I like a new challenge, so I will definitely give kiting a go.. it’s still a start line, racing a course, and on a board.. I’ve seen some youtube videos, it looks pretty mental and fun!  However it is madness to remove windsurfing from the Olympics, as it is probably the perfect Olympic sport. It’s physical, tactical, technical, skillful and extremely fun! I think ISAF have made a massive mistake.

But for sure I will still be going full power slalom with Tushingham and Starboard!

Richard Hamilton. Image credit RYA Skandia Team GBR.

Have you kited before? If you do go for kite racing do you think you will still windsurf?

Richard Hamilton: I’m afraid to say I have tried it a few times in the past. It is fun but also more dangerous in my opinion. If ones thing’s for sure I know I’ll never stop windsurfing.

Sam Sills: Never kited, although my uncle Guy is a bit of a legend in kiting. He actually helped me at my first ever windsurf event, so it’s bit like going back eight years, only this time it’s kitesurfing, which will mega cool!

What do you think the scores of team15 racers coming up through the ranks will do? How will it affect them?

Richard Hamilton: I really do feel sorry for all the up and coming windsurfers. The RYA pathway has provided a great structure for progressing through the junior and youth classes. How ISAF doesn’t recognise how strong the techno class is doing internationally I don’t know. The fleet sizes keep getting bigger each year. However the techno class has been selected for the Youth Olympics in 2014, so that is a great target for them to aim for!

Sam Sills: Tough question! I have no idea! But my best advice would be, just have as much fun as possible, get out whenever it’s windy! And push yourself till you get nailed, you learn a lot that way, also it might just help prepare you for being dragged sideways down a beach with a kite in your hand!

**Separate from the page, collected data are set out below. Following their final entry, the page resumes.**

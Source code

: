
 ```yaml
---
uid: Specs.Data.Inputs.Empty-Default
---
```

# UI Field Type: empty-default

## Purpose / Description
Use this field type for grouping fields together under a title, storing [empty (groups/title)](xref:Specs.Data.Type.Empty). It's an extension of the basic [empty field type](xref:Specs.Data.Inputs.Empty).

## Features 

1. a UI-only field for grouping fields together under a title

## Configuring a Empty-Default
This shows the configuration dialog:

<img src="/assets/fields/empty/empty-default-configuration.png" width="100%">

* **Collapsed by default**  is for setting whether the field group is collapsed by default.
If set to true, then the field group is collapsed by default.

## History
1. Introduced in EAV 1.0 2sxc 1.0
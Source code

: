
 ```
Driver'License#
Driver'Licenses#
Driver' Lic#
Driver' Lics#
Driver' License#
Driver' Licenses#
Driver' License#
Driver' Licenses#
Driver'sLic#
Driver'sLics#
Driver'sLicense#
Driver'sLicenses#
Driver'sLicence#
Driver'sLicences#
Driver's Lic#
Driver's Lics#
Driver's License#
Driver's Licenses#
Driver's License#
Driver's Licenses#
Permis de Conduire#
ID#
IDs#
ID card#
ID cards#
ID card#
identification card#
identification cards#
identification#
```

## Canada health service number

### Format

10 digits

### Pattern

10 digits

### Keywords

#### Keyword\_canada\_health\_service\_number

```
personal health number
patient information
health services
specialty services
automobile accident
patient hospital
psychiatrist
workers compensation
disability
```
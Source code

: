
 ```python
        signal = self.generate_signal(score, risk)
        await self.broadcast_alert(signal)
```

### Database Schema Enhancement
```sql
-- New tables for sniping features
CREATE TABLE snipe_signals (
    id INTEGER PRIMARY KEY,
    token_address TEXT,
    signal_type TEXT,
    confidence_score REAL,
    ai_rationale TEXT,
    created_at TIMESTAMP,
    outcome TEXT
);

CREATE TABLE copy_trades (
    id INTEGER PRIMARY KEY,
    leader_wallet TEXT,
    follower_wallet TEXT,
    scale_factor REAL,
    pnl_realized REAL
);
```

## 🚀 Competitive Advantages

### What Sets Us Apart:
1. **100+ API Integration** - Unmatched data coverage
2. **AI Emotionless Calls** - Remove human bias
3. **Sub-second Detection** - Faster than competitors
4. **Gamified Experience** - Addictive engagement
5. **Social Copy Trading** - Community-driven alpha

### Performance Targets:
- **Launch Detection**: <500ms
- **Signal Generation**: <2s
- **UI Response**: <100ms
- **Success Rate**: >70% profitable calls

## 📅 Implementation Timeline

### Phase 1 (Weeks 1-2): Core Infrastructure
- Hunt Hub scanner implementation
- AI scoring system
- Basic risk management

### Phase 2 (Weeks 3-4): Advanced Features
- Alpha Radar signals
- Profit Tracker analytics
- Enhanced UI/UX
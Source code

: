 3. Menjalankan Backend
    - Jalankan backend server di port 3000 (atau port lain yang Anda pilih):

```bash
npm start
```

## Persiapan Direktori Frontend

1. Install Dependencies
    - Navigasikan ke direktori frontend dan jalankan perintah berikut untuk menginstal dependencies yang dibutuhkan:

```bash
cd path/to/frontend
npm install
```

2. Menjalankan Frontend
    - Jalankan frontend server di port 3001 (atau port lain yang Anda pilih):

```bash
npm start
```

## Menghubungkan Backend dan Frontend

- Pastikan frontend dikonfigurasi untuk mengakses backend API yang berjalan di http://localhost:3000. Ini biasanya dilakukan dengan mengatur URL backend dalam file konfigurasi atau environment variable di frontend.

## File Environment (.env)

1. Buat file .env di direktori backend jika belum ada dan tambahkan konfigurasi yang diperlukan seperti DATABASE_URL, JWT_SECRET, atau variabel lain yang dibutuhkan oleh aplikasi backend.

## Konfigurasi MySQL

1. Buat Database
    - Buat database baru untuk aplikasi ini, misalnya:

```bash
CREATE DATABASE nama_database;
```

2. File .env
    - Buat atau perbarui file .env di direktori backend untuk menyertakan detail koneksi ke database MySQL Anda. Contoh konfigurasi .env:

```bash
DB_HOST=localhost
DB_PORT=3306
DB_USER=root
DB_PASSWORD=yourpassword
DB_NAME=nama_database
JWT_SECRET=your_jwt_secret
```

Richard Hamilton: I really feel that the decision for kiteboarding to be selected for the Olympics has come four years too soon. ISAF’s argument for including kiteboarding is that they’re trying to make the Olympics more spectator friendly, so by kicking out windsurfing and not one of the prehistoric other sailing classes makes no sense to me. The RS:X may not of been the ‘pinnacle’ of windsurfing equipment, but it did allow racing on one set of equipment from 3-30 knots. Is this possible on a kite? No. Maybe this decision will enable windsurfing to make a comeback at the 2020 Olympics with a more modern, higher performance set of windsurfing gear.

Paul Smith of Sportsbeat also caught up with El Carney to discover his views on the decision.

Elliot Carney. Image credit RYA Skandia Team GBR.

Windsurfer Elliot Carney has slammed the decision to remove his class from the sailing programme at the 2016 Olympics.

The RS:X youngster admits to finding it difficult that this month’s Skandia Sail for Gold Regatta may have been his last competing in the sport he has dedicated his life to.

It comes after the International Sailing Federation axed windsurfing beyond London 2012 – pending an appeal in November – and after Kent-born Carney missed out on selection for the home Games behind British number one Nick Dempsey, he was left with the prospect of a final week of competitive sailing in Weymouth.

He finished 17th overall

“It was a massive week considering it could possibly have been my last windsurfing event,” said the 23-year-old.

For me, I’m not going to the Olympic Games which means that could be it.

It’s a poor decision. It is rubbish for the younger generation and the whole set-up around the world with kids coming through the system.

I think it is a complete and utter sham but it is out of our control.”